Glen Innes received some good news recently as government data showed no reported animal attacks in the past three years.

The Examiner suggested that the town had its last reported dog attack at the end of 2016 with seven “animal attack s in three reported incidents” between October 31 and December 31 of the said year.

However, there had been five dog attacks during that span that had not been recorded. A ccording to Council director Graham Price, these cases were “missed” by the state government statistics that spearheaded the data collection.

pit-bull pixabay

The director of development, planning and regulatory services also pointed that there have been five reported attacks since March of this year. This, he added, will be added to the list and will be reflected in the next round of data.

Among those The Examiner included were the attack on Laura and Daniel Hayden when a 35 kilogram dog “smashed through a locked door” and left the couple with a hefty $4,000 health bill.

Another came in May when Leanne Knox was attacked by a blue cattle dog while she was walking.

Knox suffered several grazes and five puncture wounds, including one that was described to be “very deep.”

The Companion Animals Register has already registered the attacks and “should flow through future reporting statistics,” Price added.

Local veterinarian Hannah Pope spoke along this line and said that they saw “a lot more dog attacks” in contrast to what the statistics had suggested.

She also believed that some owners aren't reporting when their pets are involved in attacks. At the same time, the recent report had a positive impact on the animal doctor as the numbers proved that owners are now responsible and a “bit more conscientious.”

The same data also revealed that pet owners in Glen Innes are “relatively responsible” in registering their animal companions.

It said close to 7,000 pets were fitted with microchips this year as compared to only 4,793 “microchipped dogs” in 2014.

“That's one microchipped dog for almost every resident - 6,776 pets” to around 8,900 human residents, said the source.

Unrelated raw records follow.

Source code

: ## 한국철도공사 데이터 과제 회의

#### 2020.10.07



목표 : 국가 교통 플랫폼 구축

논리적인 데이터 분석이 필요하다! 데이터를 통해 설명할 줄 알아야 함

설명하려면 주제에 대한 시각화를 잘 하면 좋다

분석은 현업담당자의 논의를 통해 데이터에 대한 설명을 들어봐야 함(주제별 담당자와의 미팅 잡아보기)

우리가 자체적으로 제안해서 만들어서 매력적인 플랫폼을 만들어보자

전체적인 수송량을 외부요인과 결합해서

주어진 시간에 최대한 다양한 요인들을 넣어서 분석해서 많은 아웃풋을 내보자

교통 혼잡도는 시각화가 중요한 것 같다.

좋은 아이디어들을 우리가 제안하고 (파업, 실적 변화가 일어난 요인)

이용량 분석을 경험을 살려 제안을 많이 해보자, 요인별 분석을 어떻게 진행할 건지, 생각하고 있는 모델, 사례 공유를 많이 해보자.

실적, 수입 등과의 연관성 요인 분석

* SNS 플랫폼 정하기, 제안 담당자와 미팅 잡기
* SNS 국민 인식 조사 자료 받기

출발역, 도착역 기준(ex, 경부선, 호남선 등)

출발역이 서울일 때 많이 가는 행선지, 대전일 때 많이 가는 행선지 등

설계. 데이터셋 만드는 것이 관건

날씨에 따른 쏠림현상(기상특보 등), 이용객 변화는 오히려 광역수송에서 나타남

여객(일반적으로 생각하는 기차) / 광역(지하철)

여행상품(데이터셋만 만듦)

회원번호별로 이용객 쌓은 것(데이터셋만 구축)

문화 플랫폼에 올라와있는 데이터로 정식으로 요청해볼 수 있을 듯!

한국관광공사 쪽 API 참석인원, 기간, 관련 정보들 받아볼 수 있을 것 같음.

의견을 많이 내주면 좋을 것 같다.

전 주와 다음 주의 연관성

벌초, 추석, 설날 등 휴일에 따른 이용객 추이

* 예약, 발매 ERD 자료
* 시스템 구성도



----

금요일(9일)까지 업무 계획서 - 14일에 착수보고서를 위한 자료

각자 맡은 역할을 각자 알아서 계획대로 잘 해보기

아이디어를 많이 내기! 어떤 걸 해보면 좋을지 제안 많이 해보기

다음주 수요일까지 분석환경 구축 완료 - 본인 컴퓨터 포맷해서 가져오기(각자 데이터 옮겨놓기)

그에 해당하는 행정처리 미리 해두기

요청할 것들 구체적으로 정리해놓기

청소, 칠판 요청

While Glen Innes apparently “broke the three year record,” Moree posted the highest rate in dog attacks in New South Wales with 30, including 2 humans who were seriously injured. 15 victims were reported to have sustained “less serious” injuries alongside 34 “animal victims of attack” and 7,788 microchipped dogs.

Tamworth meanwhile had five dogs attacks, while Armidale reported three, Inverell with 12 and zero in Tenterfield.

Central Coast Council was deemed by the source as the worst state with 71 attacks to go with 40 human victims and 58 animal casualties.